Transcribe the records below exactly, from their first line through the line containing "جبران خسارت معنوی". Omit every line after it.
** Opening Study material block **
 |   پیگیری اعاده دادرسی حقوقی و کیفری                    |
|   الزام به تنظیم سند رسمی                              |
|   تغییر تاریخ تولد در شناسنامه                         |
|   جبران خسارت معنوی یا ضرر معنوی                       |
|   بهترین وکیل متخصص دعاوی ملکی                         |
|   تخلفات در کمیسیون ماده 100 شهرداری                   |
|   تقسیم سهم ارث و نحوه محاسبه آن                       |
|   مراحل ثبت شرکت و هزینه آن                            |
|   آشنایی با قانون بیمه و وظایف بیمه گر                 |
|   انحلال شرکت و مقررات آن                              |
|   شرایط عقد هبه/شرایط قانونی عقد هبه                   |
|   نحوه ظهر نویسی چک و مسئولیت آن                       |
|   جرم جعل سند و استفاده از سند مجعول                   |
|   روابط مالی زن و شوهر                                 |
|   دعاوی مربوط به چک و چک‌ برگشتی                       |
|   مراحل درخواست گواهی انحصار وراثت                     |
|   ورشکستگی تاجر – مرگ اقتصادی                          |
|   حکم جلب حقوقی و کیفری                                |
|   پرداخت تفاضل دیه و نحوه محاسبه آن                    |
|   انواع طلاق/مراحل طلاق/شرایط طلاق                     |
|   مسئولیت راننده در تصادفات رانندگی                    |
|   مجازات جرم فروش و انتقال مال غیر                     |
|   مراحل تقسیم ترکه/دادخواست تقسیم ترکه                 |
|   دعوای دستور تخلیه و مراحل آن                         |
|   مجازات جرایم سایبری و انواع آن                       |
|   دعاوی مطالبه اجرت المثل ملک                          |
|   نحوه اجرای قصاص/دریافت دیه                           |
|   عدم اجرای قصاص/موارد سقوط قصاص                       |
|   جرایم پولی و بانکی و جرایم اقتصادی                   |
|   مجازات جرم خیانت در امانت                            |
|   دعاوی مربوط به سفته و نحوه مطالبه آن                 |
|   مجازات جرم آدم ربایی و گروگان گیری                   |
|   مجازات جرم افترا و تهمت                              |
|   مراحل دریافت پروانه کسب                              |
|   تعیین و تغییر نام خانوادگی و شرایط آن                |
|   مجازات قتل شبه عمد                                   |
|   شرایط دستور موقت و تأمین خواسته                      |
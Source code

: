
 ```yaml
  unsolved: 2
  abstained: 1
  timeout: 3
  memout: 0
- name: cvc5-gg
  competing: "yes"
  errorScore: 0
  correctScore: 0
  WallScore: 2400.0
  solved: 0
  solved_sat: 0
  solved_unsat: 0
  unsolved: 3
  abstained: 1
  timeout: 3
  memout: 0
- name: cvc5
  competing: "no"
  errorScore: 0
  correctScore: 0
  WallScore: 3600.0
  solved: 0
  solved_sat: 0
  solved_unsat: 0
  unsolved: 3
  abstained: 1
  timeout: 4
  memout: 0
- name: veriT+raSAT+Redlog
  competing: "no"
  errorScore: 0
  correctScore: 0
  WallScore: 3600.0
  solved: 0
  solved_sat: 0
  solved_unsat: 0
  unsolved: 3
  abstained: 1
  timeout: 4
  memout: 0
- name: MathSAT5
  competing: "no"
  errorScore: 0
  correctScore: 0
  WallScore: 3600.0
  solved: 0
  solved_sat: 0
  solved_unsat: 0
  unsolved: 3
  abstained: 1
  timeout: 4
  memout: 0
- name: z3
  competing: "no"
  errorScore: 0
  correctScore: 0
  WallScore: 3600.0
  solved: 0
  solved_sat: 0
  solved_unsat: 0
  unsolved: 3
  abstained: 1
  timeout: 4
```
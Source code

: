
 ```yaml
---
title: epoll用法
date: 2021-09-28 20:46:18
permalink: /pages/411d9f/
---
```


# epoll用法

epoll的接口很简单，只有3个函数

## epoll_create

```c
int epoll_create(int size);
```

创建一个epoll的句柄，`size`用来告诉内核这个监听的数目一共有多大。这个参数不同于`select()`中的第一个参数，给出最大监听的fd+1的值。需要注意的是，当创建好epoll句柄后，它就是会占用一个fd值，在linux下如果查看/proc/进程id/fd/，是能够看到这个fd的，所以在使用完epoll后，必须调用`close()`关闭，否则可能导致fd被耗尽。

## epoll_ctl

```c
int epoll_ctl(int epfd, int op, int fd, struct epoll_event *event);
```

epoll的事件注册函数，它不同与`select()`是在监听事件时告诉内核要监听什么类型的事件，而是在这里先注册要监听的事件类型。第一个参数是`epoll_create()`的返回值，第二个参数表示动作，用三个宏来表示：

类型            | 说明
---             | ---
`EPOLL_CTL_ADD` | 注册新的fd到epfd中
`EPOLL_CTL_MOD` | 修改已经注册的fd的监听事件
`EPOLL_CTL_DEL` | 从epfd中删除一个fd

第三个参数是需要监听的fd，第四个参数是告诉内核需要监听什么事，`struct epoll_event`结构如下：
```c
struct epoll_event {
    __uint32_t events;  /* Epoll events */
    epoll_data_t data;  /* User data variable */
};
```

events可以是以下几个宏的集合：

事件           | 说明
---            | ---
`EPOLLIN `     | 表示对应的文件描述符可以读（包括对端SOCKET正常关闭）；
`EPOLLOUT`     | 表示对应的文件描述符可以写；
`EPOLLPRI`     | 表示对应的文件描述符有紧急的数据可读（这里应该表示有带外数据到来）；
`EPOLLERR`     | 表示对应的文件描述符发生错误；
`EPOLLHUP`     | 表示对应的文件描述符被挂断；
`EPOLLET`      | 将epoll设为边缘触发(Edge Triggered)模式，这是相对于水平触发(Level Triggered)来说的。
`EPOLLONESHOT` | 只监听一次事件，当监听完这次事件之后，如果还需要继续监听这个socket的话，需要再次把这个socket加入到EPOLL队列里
** Closing Study material block **
Exercise response
 |   پیگیری اعاده دادرسی حقوقی و کیفری                    |
|   الزام به تنظیم سند رسمی                              |
|   تغییر تاریخ تولد در شناسنامه                         |
|   جبران خسارت معنوی یا ضرر معنوی                       |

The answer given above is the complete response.